YOUR GOAL: Whenever a line in the listing contains "public", copy that line.
START DATA FOR THIS TASK
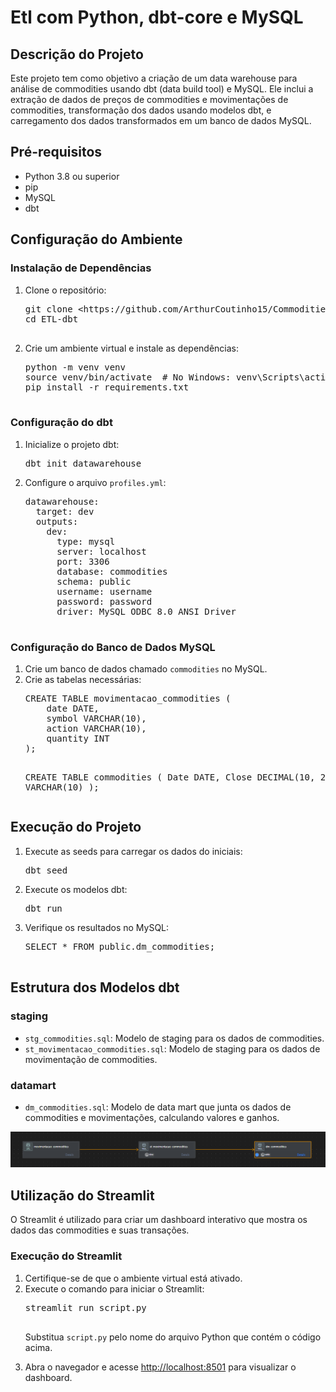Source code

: <h1>Etl com Python, dbt-core e MySQL</h1>
<h2>Descrição do Projeto</h2>
<p>
    Este projeto tem como objetivo a criação de um data warehouse para análise de commodities usando dbt (data build tool) e MySQL. Ele inclui a extração de dados de preços de commodities e movimentações de commodities, transformação dos dados usando modelos dbt, e carregamento dos dados transformados em um banco de dados MySQL.
</p>


<h2>Pré-requisitos</h2>
<ul>
    <li>Python 3.8 ou superior</li>
    <li>pip</li>
    <li>MySQL</li>
    <li>dbt</li>
</ul>

<h2>Configuração do Ambiente</h2>

<h3>Instalação de Dependências</h3>
<ol>
    <li>Clone o repositório:
        <pre>
git clone &lt;https://github.com/ArthurCoutinho15/Commodities-Python-dbt&gt;
cd ETL-dbt
        </pre>
    </li>
    <li>Crie um ambiente virtual e instale as dependências:
        <pre>
python -m venv venv
source venv/bin/activate  # No Windows: venv\Scripts\activate
pip install -r requirements.txt
        </pre>
    </li>
</ol>

<h3>Configuração do dbt</h3>
<ol>
    <li>Inicialize o projeto dbt:
        <pre>dbt init datawarehouse</pre>
    </li>
    <li>Configure o arquivo <code>profiles.yml</code>:
        <pre>
datawarehouse:
  target: dev
  outputs:
    dev:
      type: mysql
      server: localhost
      port: 3306
      database: commodities
      schema: public
      username: username
      password: password
      driver: MySQL ODBC 8.0 ANSI Driver
        </pre>
    </li>
</ol>

<h3>Configuração do Banco de Dados MySQL</h3>
<ol>
    <li>Crie um banco de dados chamado <code>commodities</code> no MySQL.</li>
    <li>Crie as tabelas necessárias:
        <pre>
CREATE TABLE movimentacao_commodities (
    date DATE,
    symbol VARCHAR(10),
    action VARCHAR(10),
    quantity INT
);

CREATE TABLE commodities (
    Date DATE,
    Close DECIMAL(10, 2),
    simbolo VARCHAR(10)
);
        </pre>
    </li>
</ol>

<h2>Execução do Projeto</h2>
<ol>
    <li>Execute as seeds para carregar os dados do iniciais:
        <pre>dbt seed</pre>
    </li>
    <li>Execute os modelos dbt:
        <pre>dbt run</pre>
    </li>
    <li>Verifique os resultados no MySQL:
        <pre>
SELECT * FROM public.dm_commodities;
        </pre>
    </li>
</ol>

<h2>Estrutura dos Modelos dbt</h2>

<h3>staging</h3>
<ul>
    <li><code>stg_commodities.sql</code>: Modelo de staging para os dados de commodities.</li>
    <li><code>st_movimentacao_commodities.sql</code>: Modelo de staging para os dados de movimentação de commodities.</li>
</ul>

<h3>datamart</h3>
<ul>
    <li><code>dm_commodities.sql</code>: Modelo de data mart que junta os dados de commodities e movimentações, calculando valores e ganhos.</li>
</ul>
<img src='https://github.com/ArthurCoutinho15/Commodities-Python-dbt/blob/main/img/Captura%20de%20tela%202024-07-13%20162123.png'>
<h2>Utilização do Streamlit</h2>
<p>
    O Streamlit é utilizado para criar um dashboard interativo que mostra os dados das commodities e suas transações.
</p>

<h3>Execução do Streamlit</h3>
<ol>
    <li>Certifique-se de que o ambiente virtual está ativado.</li>
    <li>Execute o comando para iniciar o Streamlit:
        <pre>
streamlit run script.py
        </pre>
        <p>Substitua <code>script.py</code> pelo nome do arquivo Python que contém o código acima.</p>
    </li>
    <li>Abra o navegador e acesse <a href="http://localhost:8501">http://localhost:8501</a> para visualizar o dashboard.</li>
</ol>





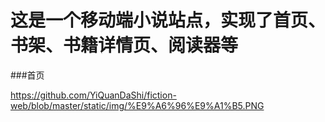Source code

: 
# 这是一个移动端小说站点，实现了首页、书架、书籍详情页、阅读器等

###首页

https://github.com/YiQuanDaShi/fiction-web/blob/master/static/img/%E9%A6%96%E9%A1%B5.PNG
END DATA FOR THIS TASK
REPLY TO THE TASK:
      schema: public
SELECT * FROM public.dm_commodities;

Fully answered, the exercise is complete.